- [AIM OF THE TASK]: Copy the records below exactly as they appear.

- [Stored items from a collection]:
________________________________________

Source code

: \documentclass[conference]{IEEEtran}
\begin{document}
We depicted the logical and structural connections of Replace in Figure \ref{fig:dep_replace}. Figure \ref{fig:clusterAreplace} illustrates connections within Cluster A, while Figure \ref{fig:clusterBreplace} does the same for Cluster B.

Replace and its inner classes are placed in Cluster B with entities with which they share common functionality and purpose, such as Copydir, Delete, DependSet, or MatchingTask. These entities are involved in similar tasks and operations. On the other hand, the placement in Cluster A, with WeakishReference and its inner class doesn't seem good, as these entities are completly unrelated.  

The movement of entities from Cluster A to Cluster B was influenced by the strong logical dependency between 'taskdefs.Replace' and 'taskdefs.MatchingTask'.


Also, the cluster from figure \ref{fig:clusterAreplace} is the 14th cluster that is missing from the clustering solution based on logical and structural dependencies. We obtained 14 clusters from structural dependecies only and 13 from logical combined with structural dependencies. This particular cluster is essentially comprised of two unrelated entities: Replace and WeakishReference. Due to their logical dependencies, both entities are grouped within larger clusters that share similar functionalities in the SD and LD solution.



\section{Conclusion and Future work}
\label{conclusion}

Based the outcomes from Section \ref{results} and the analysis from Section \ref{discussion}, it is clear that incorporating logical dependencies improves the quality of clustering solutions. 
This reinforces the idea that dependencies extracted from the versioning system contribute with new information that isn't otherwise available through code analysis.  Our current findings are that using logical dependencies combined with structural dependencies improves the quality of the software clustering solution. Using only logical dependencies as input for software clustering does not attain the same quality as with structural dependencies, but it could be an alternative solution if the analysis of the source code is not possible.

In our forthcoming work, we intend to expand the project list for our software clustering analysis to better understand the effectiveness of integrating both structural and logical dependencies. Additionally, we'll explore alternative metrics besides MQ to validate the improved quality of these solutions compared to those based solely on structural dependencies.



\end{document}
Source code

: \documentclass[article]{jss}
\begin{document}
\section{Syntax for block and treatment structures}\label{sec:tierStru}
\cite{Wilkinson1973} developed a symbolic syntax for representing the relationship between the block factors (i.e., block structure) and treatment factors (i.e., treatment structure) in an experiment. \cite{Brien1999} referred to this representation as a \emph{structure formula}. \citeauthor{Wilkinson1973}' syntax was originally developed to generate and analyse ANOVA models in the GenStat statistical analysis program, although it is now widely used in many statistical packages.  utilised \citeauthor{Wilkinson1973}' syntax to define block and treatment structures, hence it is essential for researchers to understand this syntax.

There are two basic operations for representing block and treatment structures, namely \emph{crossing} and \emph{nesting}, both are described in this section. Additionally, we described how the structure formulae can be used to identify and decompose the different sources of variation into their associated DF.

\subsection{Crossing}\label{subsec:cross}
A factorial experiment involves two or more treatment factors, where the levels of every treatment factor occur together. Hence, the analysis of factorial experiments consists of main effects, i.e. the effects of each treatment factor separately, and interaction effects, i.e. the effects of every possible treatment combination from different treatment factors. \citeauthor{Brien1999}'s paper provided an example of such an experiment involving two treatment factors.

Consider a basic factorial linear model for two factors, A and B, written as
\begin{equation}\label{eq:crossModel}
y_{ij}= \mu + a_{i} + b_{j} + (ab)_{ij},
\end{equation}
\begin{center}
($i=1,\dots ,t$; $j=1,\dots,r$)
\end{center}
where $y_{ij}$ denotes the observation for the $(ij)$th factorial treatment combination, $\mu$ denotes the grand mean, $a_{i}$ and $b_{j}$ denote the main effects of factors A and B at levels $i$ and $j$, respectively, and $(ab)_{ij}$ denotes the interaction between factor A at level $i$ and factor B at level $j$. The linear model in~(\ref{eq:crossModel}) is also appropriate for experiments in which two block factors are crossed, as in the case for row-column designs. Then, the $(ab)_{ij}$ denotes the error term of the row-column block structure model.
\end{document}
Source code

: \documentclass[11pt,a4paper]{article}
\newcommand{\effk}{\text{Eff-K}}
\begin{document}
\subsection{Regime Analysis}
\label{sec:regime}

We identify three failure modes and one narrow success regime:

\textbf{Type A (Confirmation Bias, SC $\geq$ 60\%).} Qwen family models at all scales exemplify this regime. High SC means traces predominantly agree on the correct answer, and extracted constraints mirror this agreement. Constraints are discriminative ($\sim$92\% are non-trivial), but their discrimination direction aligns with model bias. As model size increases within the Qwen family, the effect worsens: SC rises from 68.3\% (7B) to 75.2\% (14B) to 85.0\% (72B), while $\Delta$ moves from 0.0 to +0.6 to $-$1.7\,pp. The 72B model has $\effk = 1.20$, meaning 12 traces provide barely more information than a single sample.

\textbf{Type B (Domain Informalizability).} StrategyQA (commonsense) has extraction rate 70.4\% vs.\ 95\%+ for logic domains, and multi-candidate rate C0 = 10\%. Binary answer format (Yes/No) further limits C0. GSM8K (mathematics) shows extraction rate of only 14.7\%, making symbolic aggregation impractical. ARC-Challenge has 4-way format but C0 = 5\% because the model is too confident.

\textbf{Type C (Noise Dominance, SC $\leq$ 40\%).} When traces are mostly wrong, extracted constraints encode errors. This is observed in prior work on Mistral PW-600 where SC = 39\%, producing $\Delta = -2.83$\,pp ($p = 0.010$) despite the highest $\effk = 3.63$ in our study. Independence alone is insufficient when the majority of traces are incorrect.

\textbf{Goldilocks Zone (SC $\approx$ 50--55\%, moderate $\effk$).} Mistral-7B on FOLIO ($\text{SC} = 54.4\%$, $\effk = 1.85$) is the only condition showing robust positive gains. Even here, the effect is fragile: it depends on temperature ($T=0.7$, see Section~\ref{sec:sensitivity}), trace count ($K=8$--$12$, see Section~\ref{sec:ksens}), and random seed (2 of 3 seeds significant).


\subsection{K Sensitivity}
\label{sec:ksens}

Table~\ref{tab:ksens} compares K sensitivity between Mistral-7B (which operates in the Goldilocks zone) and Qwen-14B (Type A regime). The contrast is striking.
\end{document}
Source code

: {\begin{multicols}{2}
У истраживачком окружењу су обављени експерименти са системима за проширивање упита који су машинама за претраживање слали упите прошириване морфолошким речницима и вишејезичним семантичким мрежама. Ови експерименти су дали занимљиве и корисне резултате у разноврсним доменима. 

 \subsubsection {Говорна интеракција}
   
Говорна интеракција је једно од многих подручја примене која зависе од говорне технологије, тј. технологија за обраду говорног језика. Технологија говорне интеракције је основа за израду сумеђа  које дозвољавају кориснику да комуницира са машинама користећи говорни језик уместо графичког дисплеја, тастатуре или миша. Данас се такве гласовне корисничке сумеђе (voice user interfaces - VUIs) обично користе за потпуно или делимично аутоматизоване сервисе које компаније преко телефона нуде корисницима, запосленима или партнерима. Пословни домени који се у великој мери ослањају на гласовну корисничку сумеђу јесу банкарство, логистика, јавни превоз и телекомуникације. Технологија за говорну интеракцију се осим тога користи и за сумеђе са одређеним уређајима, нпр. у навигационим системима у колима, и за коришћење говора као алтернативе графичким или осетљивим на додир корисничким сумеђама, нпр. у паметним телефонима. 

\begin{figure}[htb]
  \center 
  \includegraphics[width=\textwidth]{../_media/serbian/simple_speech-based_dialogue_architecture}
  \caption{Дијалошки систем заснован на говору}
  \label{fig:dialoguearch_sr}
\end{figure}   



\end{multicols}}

________________________________________

- [WRITTEN RESPONSE]:
Source code

: \documentclass[conference]{IEEEtran}
\begin{document}
We depicted the logical and structural connections of Replace in Figure \ref{fig:dep_replace}. Figure \ref{fig:clusterAreplace} illustrates connections within Cluster A, while Figure \ref{fig:clusterBreplace} does the same for Cluster B.

Replace and its inner classes are placed in Cluster B with entities with which they share common functionality and purpose, such as Copydir, Delete, DependSet, or MatchingTask. These entities are involved in similar tasks and operations. On the other hand, the placement in Cluster A, with WeakishReference and its inner class doesn't seem good, as these entities are completly unrelated.  

The movement of entities from Cluster A to Cluster B was influenced by the strong logical dependency between 'taskdefs.Replace' and 'taskdefs.MatchingTask'.


Also, the cluster from figure \ref{fig:clusterAreplace} is the 14th cluster that is missing from the clustering solution based on logical and structural dependencies. We obtained 14 clusters from structural dependecies only and 13 from logical combined with structural dependencies. This particular cluster is essentially comprised of two unrelated entities: Replace and WeakishReference. Due to their logical dependencies, both entities are grouped within larger clusters that share similar functionalities in the SD and LD solution.



\section{Conclusion and Future work}
\label{conclusion}

Based the outcomes from Section \ref{results} and the analysis from Section \ref{discussion}, it is clear that incorporating logical dependencies improves the quality of clustering solutions. 
This reinforces the idea that dependencies extracted from the versioning system contribute with new information that isn't otherwise available through code analysis.  Our current findings are that using logical dependencies combined with structural dependencies improves the quality of the software clustering solution. Using only logical dependencies as input for software clustering does not attain the same quality as with structural dependencies, but it could be an alternative solution if the analysis of the source code is not possible.

In our forthcoming work, we intend to expand the project list for our software clustering analysis to better understand the effectiveness of integrating both structural and logical dependencies. Additionally, we'll explore alternative metrics besides MQ to validate the improved quality of these solutions compared to those based solely on structural dependencies.



\end{document}
Source code

: \documentclass[article]{jss}
\begin{document}
\section{Syntax for block and treatment structures}\label{sec:tierStru}
\cite{Wilkinson1973} developed a symbolic syntax for representing the relationship between the block factors (i.e., block structure) and treatment factors (i.e., treatment structure) in an experiment. \cite{Brien1999} referred to this representation as a \emph{structure formula}. \citeauthor{Wilkinson1973}' syntax was originally developed to generate and analyse ANOVA models in the GenStat statistical analysis program, although it is now widely used in many statistical packages.  utilised \citeauthor{Wilkinson1973}' syntax to define block and treatment structures, hence it is essential for researchers to understand this syntax.

There are two basic operations for representing block and treatment structures, namely \emph{crossing} and \emph{nesting}, both are described in this section. Additionally, we described how the structure formulae can be used to identify and decompose the different sources of variation into their associated DF.

\subsection{Crossing}\label{subsec:cross}
A factorial experiment involves two or more treatment factors, where the levels of every treatment factor occur together. Hence, the analysis of factorial experiments consists of main effects, i.e. the effects of each treatment factor separately, and interaction effects, i.e. the effects of every possible treatment combination from different treatment factors. \citeauthor{Brien1999}'s paper provided an example of such an experiment involving two treatment factors.

Consider a basic factorial linear model for two factors, A and B, written as
\begin{equation}\label{eq:crossModel}
y_{ij}= \mu + a_{i} + b_{j} + (ab)_{ij},
\end{equation}
\begin{center}
($i=1,\dots ,t$; $j=1,\dots,r$)
\end{center}
where $y_{ij}$ denotes the observation for the $(ij)$th factorial treatment combination, $\mu$ denotes the grand mean, $a_{i}$ and $b_{j}$ denote the main effects of factors A and B at levels $i$ and $j$, respectively, and $(ab)_{ij}$ denotes the interaction between factor A at level $i$ and factor B at level $j$. The linear model in~(\ref{eq:crossModel}) is also appropriate for experiments in which two block factors are crossed, as in the case for row-column designs. Then, the $(ab)_{ij}$ denotes the error term of the row-column block structure model.
\end{document}
Source code

: \documentclass[11pt,a4paper]{article}
\newcommand{\effk}{\text{Eff-K}}
\begin{document}
\subsection{Regime Analysis}
\label{sec:regime}

We identify three failure modes and one narrow success regime:

\textbf{Type A (Confirmation Bias, SC $\geq$ 60\%).} Qwen family models at all scales exemplify this regime. High SC means traces predominantly agree on the correct answer, and extracted constraints mirror this agreement. Constraints are discriminative ($\sim$92\% are non-trivial), but their discrimination direction aligns with model bias. As model size increases within the Qwen family, the effect worsens: SC rises from 68.3\% (7B) to 75.2\% (14B) to 85.0\% (72B), while $\Delta$ moves from 0.0 to +0.6 to $-$1.7\,pp. The 72B model has $\effk = 1.20$, meaning 12 traces provide barely more information than a single sample.

\textbf{Type B (Domain Informalizability).} StrategyQA (commonsense) has extraction rate 70.4\% vs.\ 95\%+ for logic domains, and multi-candidate rate C0 = 10\%. Binary answer format (Yes/No) further limits C0. GSM8K (mathematics) shows extraction rate of only 14.7\%, making symbolic aggregation impractical. ARC-Challenge has 4-way format but C0 = 5\% because the model is too confident.

\textbf{Type C (Noise Dominance, SC $\leq$ 40\%).} When traces are mostly wrong, extracted constraints encode errors. This is observed in prior work on Mistral PW-600 where SC = 39\%, producing $\Delta = -2.83$\,pp ($p = 0.010$) despite the highest $\effk = 3.63$ in our study. Independence alone is insufficient when the majority of traces are incorrect.

\textbf{Goldilocks Zone (SC $\approx$ 50--55\%, moderate $\effk$).} Mistral-7B on FOLIO ($\text{SC} = 54.4\%$, $\effk = 1.85$) is the only condition showing robust positive gains. Even here, the effect is fragile: it depends on temperature ($T=0.7$, see Section~\ref{sec:sensitivity}), trace count ($K=8$--$12$, see Section~\ref{sec:ksens}), and random seed (2 of 3 seeds significant).


\subsection{K Sensitivity}
\label{sec:ksens}

Table~\ref{tab:ksens} compares K sensitivity between Mistral-7B (which operates in the Goldilocks zone) and Qwen-14B (Type A regime). The contrast is striking.
\end{document}
Source code

: {\begin{multicols}{2}
У истраживачком окружењу су обављени експерименти са системима за проширивање упита који су машинама за претраживање слали упите прошириване морфолошким речницима и вишејезичним семантичким мрежама. Ови експерименти су дали занимљиве и корисне резултате у разноврсним доменима. 

 \subsubsection {Говорна интеракција}
   
Говорна интеракција је једно од многих подручја примене која зависе од говорне технологије, тј. технологија за обраду говорног језика. Технологија говорне интеракције је основа за израду сумеђа  које дозвољавају кориснику да комуницира са машинама користећи говорни језик уместо графичког дисплеја, тастатуре или миша. Данас се такве гласовне корисничке сумеђе (voice user interfaces - VUIs) обично користе за потпуно или делимично аутоматизоване сервисе које компаније преко телефона нуде корисницима, запосленима или партнерима. Пословни домени који се у великој мери ослањају на гласовну корисничку сумеђу јесу банкарство, логистика, јавни превоз и телекомуникације. Технологија за говорну интеракцију се осим тога користи и за сумеђе са одређеним уређајима, нпр. у навигационим системима у колима, и за коришћење говора као алтернативе графичким или осетљивим на додир корисничким сумеђама, нпр. у паметним телефонима. 

\begin{figure}[htb]
  \center 
  \includegraphics[width=\textwidth]{../_media/serbian/simple_speech-based_dialogue_architecture}
  \caption{Дијалошки систем заснован на говору}
  \label{fig:dialoguearch_sr}
\end{figure}   



\end{multicols}}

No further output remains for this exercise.